Extracted records
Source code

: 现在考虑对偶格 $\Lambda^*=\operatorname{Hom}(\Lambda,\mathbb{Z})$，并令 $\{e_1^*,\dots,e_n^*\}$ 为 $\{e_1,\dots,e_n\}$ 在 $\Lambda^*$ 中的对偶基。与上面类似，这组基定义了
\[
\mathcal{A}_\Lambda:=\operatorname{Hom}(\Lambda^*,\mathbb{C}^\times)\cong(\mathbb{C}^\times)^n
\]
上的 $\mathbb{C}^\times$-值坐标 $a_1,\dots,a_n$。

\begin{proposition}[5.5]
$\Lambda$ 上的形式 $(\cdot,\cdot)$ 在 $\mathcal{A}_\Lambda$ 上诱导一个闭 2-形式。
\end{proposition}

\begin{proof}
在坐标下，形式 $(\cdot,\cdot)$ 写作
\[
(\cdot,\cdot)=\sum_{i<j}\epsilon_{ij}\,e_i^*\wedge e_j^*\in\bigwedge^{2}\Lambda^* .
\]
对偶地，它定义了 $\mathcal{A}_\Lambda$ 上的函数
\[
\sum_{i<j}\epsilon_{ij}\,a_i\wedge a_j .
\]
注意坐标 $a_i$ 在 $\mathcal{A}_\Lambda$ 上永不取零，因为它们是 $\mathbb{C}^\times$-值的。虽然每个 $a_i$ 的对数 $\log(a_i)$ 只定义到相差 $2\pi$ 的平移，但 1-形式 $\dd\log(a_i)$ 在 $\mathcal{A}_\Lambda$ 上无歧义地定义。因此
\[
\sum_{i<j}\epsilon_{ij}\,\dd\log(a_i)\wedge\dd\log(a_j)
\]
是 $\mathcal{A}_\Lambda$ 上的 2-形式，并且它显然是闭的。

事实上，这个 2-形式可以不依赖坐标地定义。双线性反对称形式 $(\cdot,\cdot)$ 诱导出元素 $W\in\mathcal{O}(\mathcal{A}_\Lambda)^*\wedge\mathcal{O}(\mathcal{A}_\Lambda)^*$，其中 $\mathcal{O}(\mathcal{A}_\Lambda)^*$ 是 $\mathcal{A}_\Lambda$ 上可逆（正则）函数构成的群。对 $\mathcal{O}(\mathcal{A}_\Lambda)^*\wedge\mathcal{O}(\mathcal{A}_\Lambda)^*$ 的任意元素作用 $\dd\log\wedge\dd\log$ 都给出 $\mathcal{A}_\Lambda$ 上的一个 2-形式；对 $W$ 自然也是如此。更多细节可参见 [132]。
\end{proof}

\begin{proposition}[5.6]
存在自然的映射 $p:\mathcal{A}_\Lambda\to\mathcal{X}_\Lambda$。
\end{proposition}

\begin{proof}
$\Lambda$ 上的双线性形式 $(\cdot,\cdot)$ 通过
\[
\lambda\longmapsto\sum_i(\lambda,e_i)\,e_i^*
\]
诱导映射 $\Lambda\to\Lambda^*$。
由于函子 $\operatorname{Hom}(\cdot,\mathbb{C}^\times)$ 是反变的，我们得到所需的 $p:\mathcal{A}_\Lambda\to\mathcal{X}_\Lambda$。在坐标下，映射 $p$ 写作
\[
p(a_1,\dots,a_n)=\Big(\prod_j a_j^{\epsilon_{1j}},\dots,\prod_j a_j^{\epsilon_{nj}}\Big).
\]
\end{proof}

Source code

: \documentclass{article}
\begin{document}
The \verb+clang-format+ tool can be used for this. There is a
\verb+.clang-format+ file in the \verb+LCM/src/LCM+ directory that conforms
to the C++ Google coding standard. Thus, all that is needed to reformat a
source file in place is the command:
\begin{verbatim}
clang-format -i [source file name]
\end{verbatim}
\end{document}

**Your goal:**
Give the data back exactly as it stands.

**Answer area:**
Source code

: 现在考虑对偶格 $\Lambda^*=\operatorname{Hom}(\Lambda,\mathbb{Z})$，并令 $\{e_1^*,\dots,e_n^*\}$ 为 $\{e_1,\dots,e_n\}$ 在 $\Lambda^*$ 中的对偶基。与上面类似，这组基定义了
\[
\mathcal{A}_\Lambda:=\operatorname{Hom}(\Lambda^*,\mathbb{C}^\times)\cong(\mathbb{C}^\times)^n
\]
上的 $\mathbb{C}^\times$-值坐标 $a_1,\dots,a_n$。

\begin{proposition}[5.5]
$\Lambda$ 上的形式 $(\cdot,\cdot)$ 在 $\mathcal{A}_\Lambda$ 上诱导一个闭 2-形式。
\end{proposition}

\begin{proof}
在坐标下，形式 $(\cdot,\cdot)$ 写作
\[
(\cdot,\cdot)=\sum_{i<j}\epsilon_{ij}\,e_i^*\wedge e_j^*\in\bigwedge^{2}\Lambda^* .
\]
对偶地，它定义了 $\mathcal{A}_\Lambda$ 上的函数
\[
\sum_{i<j}\epsilon_{ij}\,a_i\wedge a_j .
\]
注意坐标 $a_i$ 在 $\mathcal{A}_\Lambda$ 上永不取零，因为它们是 $\mathbb{C}^\times$-值的。虽然每个 $a_i$ 的对数 $\log(a_i)$ 只定义到相差 $2\pi$ 的平移，但 1-形式 $\dd\log(a_i)$ 在 $\mathcal{A}_\Lambda$ 上无歧义地定义。因此
\[
\sum_{i<j}\epsilon_{ij}\,\dd\log(a_i)\wedge\dd\log(a_j)
\]
是 $\mathcal{A}_\Lambda$ 上的 2-形式，并且它显然是闭的。

事实上，这个 2-形式可以不依赖坐标地定义。双线性反对称形式 $(\cdot,\cdot)$ 诱导出元素 $W\in\mathcal{O}(\mathcal{A}_\Lambda)^*\wedge\mathcal{O}(\mathcal{A}_\Lambda)^*$，其中 $\mathcal{O}(\mathcal{A}_\Lambda)^*$ 是 $\mathcal{A}_\Lambda$ 上可逆（正则）函数构成的群。对 $\mathcal{O}(\mathcal{A}_\Lambda)^*\wedge\mathcal{O}(\mathcal{A}_\Lambda)^*$ 的任意元素作用 $\dd\log\wedge\dd\log$ 都给出 $\mathcal{A}_\Lambda$ 上的一个 2-形式；对 $W$ 自然也是如此。更多细节可参见 [132]。
\end{proof}

\begin{proposition}[5.6]
存在自然的映射 $p:\mathcal{A}_\Lambda\to\mathcal{X}_\Lambda$。
\end{proposition}

\begin{proof}
$\Lambda$ 上的双线性形式 $(\cdot,\cdot)$ 通过
\[
\lambda\longmapsto\sum_i(\lambda,e_i)\,e_i^*
\]
诱导映射 $\Lambda\to\Lambda^*$。
由于函子 $\operatorname{Hom}(\cdot,\mathbb{C}^\times)$ 是反变的，我们得到所需的 $p:\mathcal{A}_\Lambda\to\mathcal{X}_\Lambda$。在坐标下，映射 $p$ 写作
\[
p(a_1,\dots,a_n)=\Big(\prod_j a_j^{\epsilon_{1j}},\dots,\prod_j a_j^{\epsilon_{nj}}\Big).
\]
\end{proof}

Source code

: \documentclass{article}
\begin{document}
The \verb+clang-format+ tool can be used for this. There is a
\verb+.clang-format+ file in the \verb+LCM/src/LCM+ directory that conforms
to the C++ Google coding standard. Thus, all that is needed to reformat a
source file in place is the command:
\begin{verbatim}
clang-format -i [source file name]
\end{verbatim}
\end{document}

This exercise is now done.